----- The input -----

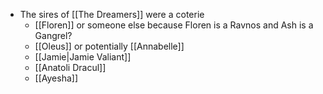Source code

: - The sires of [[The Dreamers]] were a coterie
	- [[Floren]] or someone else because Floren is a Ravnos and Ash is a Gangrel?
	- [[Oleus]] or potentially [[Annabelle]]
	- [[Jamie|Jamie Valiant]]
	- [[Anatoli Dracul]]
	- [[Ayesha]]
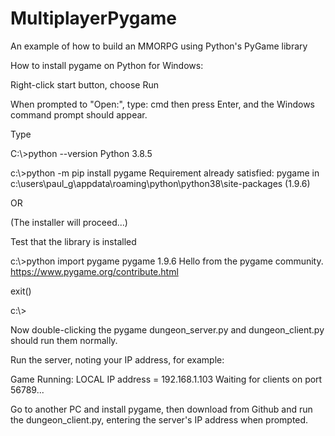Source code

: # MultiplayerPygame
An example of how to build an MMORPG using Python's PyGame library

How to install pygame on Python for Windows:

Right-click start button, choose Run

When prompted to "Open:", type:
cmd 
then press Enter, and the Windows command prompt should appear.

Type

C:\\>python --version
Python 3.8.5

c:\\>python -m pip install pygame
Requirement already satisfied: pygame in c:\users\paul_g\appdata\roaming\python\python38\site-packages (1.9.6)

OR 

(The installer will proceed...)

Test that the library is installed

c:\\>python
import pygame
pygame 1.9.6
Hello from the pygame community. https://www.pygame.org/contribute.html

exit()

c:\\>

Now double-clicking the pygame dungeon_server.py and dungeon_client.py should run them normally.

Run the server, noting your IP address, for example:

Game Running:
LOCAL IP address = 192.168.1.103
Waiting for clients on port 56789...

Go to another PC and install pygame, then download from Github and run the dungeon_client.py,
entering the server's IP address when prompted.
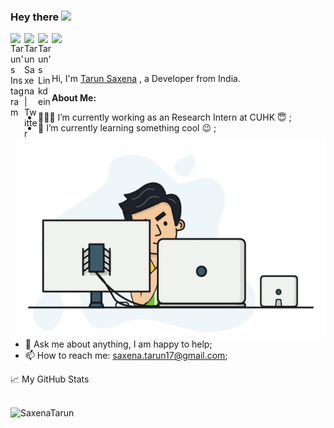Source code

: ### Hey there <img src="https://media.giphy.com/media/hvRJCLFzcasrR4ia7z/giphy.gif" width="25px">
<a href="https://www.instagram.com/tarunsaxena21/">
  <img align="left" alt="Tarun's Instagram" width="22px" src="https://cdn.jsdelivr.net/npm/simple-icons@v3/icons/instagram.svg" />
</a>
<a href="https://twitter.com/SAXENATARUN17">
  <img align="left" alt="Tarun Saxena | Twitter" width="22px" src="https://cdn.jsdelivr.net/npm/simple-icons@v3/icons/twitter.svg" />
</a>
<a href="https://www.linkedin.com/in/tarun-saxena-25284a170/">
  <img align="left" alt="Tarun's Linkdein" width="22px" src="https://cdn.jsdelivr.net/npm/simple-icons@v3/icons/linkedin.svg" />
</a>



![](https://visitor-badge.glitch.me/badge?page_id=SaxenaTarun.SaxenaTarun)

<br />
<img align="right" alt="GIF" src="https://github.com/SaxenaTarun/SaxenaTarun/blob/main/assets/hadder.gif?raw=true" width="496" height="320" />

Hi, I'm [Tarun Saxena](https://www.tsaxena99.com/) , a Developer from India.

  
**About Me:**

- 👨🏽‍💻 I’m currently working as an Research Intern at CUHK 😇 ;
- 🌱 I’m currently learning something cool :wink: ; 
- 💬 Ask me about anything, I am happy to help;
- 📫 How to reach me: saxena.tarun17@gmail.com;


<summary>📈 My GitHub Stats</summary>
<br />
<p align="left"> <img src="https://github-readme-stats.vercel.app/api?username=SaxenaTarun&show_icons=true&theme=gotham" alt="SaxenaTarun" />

-----

Task to carry out: Take from the listing above each line containing "instagram".

Solution:
<a href="https://www.instagram.com/tarunsaxena21/">
  <img align="left" alt="Tarun's Instagram" width="22px" src="https://cdn.jsdelivr.net/npm/simple-icons@v3/icons/instagram.svg" />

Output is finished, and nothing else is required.